Input data
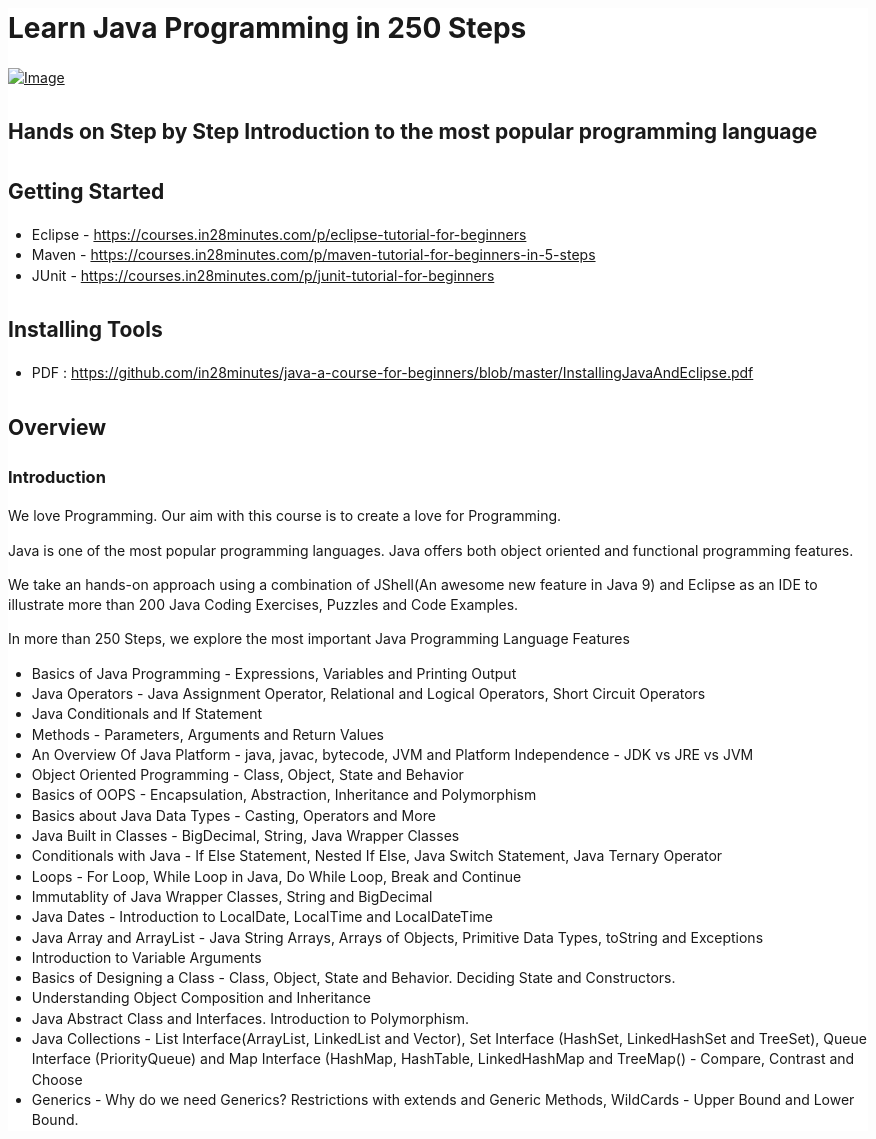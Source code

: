 # Learn Java Programming in 250 Steps

[![Image](https://www.springboottutorial.com/images/Course-Java-Programming-for-Complete-Beginners-in-250-Steps.png "Java Programming for Complete Beginners in 250 Steps
")](https://www.udemy.com/course/java-programming-tutorial-for-beginners)


## Hands on Step by Step Introduction to the most popular programming language


## Getting Started
- Eclipse - https://courses.in28minutes.com/p/eclipse-tutorial-for-beginners
- Maven - https://courses.in28minutes.com/p/maven-tutorial-for-beginners-in-5-steps
- JUnit - https://courses.in28minutes.com/p/junit-tutorial-for-beginners

## Installing Tools
- PDF : https://github.com/in28minutes/java-a-course-for-beginners/blob/master/InstallingJavaAndEclipse.pdf

## Overview

### Introduction

We love Programming. Our aim with this course is to create a love for Programming.

Java is one of the most popular programming languages. Java offers both object oriented and functional programming features. 

We take an hands-on approach using a combination of JShell(An awesome new feature in Java 9) and Eclipse as an IDE to illustrate more than 200 Java Coding Exercises, Puzzles and Code Examples.  

In more than 250 Steps, we explore the most important Java Programming Language Features
- Basics of Java Programming - Expressions, Variables and Printing Output
- Java Operators - Java Assignment Operator, Relational and Logical Operators, Short Circuit Operators
- Java Conditionals and If Statement
- Methods - Parameters, Arguments and Return Values
- An Overview Of Java Platform - java, javac, bytecode, JVM and Platform Independence - JDK vs JRE vs JVM
- Object Oriented Programming - Class, Object, State and Behavior
- Basics of OOPS - Encapsulation, Abstraction, Inheritance and Polymorphism
- Basics about Java Data Types - Casting, Operators and More
- Java Built in Classes - BigDecimal, String, Java Wrapper Classes
- Conditionals with Java - If Else Statement,  Nested If Else, Java Switch Statement, Java Ternary Operator
- Loops - For Loop, While Loop in Java, Do While Loop, Break and Continue
- Immutablity of Java Wrapper Classes, String and BigDecimal
- Java Dates - Introduction to LocalDate, LocalTime and LocalDateTime
- Java Array and ArrayList - Java String Arrays, Arrays of Objects, Primitive Data Types, toString and Exceptions
- Introduction to Variable Arguments 
- Basics of Designing a Class - Class, Object, State and Behavior. Deciding State and Constructors. 
- Understanding Object Composition and Inheritance 
- Java Abstract Class and Interfaces. Introduction to Polymorphism.
- Java Collections - List Interface(ArrayList, LinkedList and Vector), Set Interface (HashSet, LinkedHashSet and TreeSet), Queue Interface (PriorityQueue) and Map Interface (HashMap, HashTable, LinkedHashMap and TreeMap() - Compare, Contrast and Choose
- Generics - Why do we need Generics? Restrictions with extends and Generic Methods, WildCards - Upper Bound and Lower Bound.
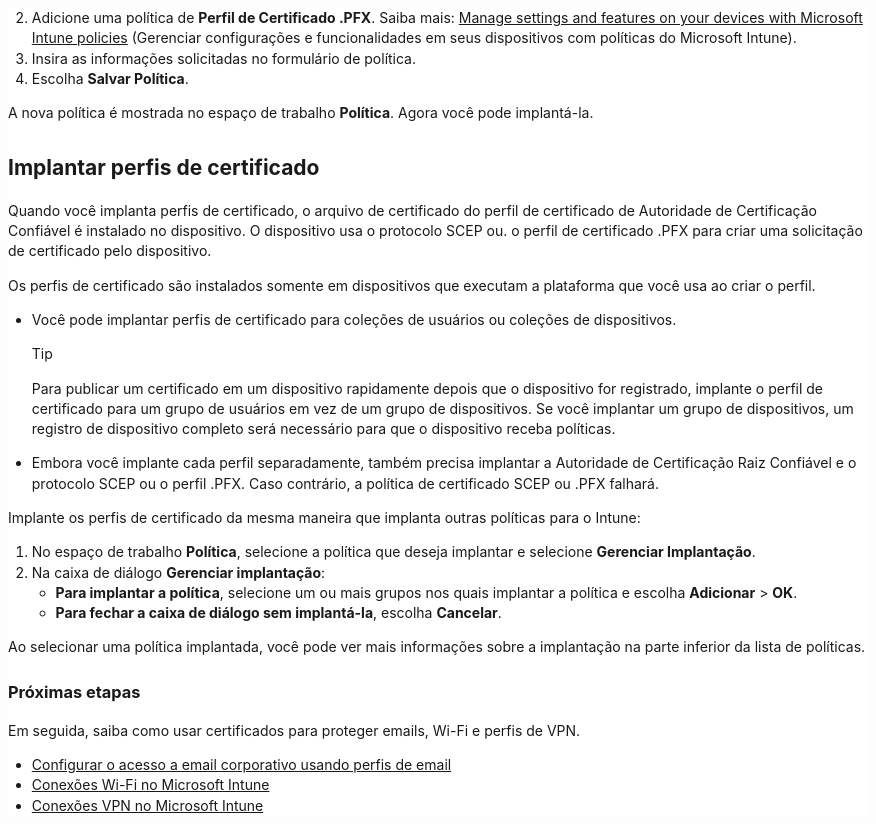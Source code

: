 
2.  Adicione uma política de **Perfil de Certificado .PFX**.
      Saiba mais: [Manage settings and features on your devices with Microsoft Intune policies](manage-settings-and-features-on-your-devices-with-microsoft-intune-policies.md) (Gerenciar configurações e funcionalidades em seus dispositivos com políticas do Microsoft Intune).
3.  Insira as informações solicitadas no formulário de política.
4.  Escolha **Salvar Política**.

A nova política é mostrada no espaço de trabalho **Política**. Agora você pode implantá-la.

## <a name="deploy-certificate-profiles"></a>Implantar perfis de certificado
Quando você implanta perfis de certificado, o arquivo de certificado do perfil de certificado de Autoridade de Certificação Confiável é instalado no dispositivo. O dispositivo usa o protocolo SCEP ou. o perfil de certificado .PFX para criar uma solicitação de certificado pelo dispositivo.

Os perfis de certificado são instalados somente em dispositivos que executam a plataforma que você usa ao criar o perfil.

-   Você pode implantar perfis de certificado para coleções de usuários ou coleções de dispositivos.

    > [!TIP]
    > Para publicar um certificado em um dispositivo rapidamente depois que o dispositivo for registrado, implante o perfil de certificado para um grupo de usuários em vez de um grupo de dispositivos. Se você implantar um grupo de dispositivos, um registro de dispositivo completo será necessário para que o dispositivo receba políticas.

-   Embora você implante cada perfil separadamente, também precisa implantar a Autoridade de Certificação Raiz Confiável e o protocolo SCEP ou o perfil .PFX. Caso contrário, a política de certificado SCEP ou .PFX falhará.

Implante os perfis de certificado da mesma maneira que implanta outras políticas para o Intune:

1.  No espaço de trabalho **Política**, selecione a política que deseja implantar e selecione **Gerenciar Implantação**.
2.  Na caixa de diálogo **Gerenciar implantação**:
    -   **Para implantar a política**, selecione um ou mais grupos nos quais implantar a política e escolha **Adicionar** &gt; **OK**.
    -   **Para fechar a caixa de diálogo sem implantá-la**, escolha **Cancelar**.

Ao selecionar uma política implantada, você pode ver mais informações sobre a implantação na parte inferior da lista de políticas.

### <a name="next-steps"></a>Próximas etapas

Em seguida, saiba como usar certificados para proteger emails, Wi-Fi e perfis de VPN.

-  [Configurar o acesso a email corporativo usando perfis de email](configure-access-to-corporate-email-using-email-profiles-with-Microsoft-Intune.md)
-  [Conexões Wi-Fi no Microsoft Intune](wi-fi-connections-in-microsoft-intune.md)
-  [Conexões VPN no Microsoft Intune](vpn-connections-in-microsoft-intune.md)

Assignment
Reproduce the records above from their first line to the line bearing "## Installing Tools", both ends included, leaving every picture out.

Answer section
Source code

: # Learn Java Programming in 250 Steps

[![Image](https://www.springboottutorial.com/images/Course-Java-Programming-for-Complete-Beginners-in-250-Steps.png "Java Programming for Complete Beginners in 250 Steps
")](https://www.udemy.com/course/java-programming-tutorial-for-beginners)


## Hands on Step by Step Introduction to the most popular programming language


## Getting Started
- Eclipse - https://courses.in28minutes.com/p/eclipse-tutorial-for-beginners
- Maven - https://courses.in28minutes.com/p/maven-tutorial-for-beginners-in-5-steps
- JUnit - https://courses.in28minutes.com/p/junit-tutorial-for-beginners

## Installing Tools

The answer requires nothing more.